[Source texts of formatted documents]
=======
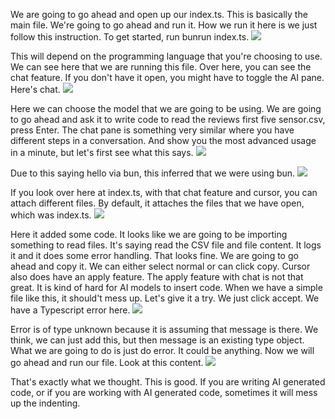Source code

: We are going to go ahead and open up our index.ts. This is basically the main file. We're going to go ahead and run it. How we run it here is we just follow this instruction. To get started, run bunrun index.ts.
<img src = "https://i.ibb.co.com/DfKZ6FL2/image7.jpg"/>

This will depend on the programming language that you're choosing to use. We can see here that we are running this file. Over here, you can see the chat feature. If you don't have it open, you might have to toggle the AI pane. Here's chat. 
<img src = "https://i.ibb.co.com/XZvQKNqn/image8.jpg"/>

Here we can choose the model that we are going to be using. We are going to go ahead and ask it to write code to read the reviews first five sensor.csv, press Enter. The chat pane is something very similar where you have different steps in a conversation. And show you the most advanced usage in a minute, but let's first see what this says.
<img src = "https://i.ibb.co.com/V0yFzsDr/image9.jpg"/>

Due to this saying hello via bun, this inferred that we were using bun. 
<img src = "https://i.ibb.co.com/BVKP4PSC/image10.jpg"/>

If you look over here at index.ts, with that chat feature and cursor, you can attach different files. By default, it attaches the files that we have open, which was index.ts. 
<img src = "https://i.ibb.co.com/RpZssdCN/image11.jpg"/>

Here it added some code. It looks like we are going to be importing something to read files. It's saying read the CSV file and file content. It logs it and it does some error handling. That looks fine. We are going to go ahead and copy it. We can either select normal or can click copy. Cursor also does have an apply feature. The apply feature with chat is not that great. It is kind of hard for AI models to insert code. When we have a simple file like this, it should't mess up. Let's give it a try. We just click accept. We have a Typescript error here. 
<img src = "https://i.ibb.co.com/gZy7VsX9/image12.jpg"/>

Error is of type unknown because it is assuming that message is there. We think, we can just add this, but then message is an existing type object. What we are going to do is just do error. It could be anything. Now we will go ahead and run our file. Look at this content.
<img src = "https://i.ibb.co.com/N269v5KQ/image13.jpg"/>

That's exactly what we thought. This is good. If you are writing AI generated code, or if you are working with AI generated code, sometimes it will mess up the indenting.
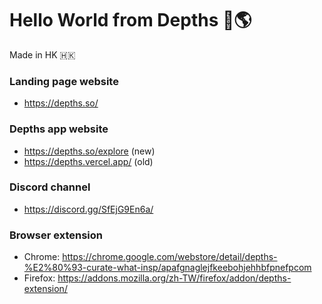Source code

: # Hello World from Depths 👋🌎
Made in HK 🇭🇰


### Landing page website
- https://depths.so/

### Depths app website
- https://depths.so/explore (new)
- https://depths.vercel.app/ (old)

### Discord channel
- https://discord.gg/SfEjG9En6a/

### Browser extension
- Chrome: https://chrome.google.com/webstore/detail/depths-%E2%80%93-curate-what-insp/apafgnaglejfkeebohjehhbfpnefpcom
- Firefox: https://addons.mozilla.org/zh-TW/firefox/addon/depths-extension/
=======
* Exercise details *
Read through the entries above and copy each line that has the string "just" in it.

* Task result *
: We are going to go ahead and open up our index.ts. This is basically the main file. We're going to go ahead and run it. How we run it here is we just follow this instruction. To get started, run bunrun index.ts.
Here it added some code. It looks like we are going to be importing something to read files. It's saying read the CSV file and file content. It logs it and it does some error handling. That looks fine. We are going to go ahead and copy it. We can either select normal or can click copy. Cursor also does have an apply feature. The apply feature with chat is not that great. It is kind of hard for AI models to insert code. When we have a simple file like this, it should't mess up. Let's give it a try. We just click accept. We have a Typescript error here. 
Error is of type unknown because it is assuming that message is there. We think, we can just add this, but then message is an existing type object. What we are going to do is just do error. It could be anything. Now we will go ahead and run our file. Look at this content.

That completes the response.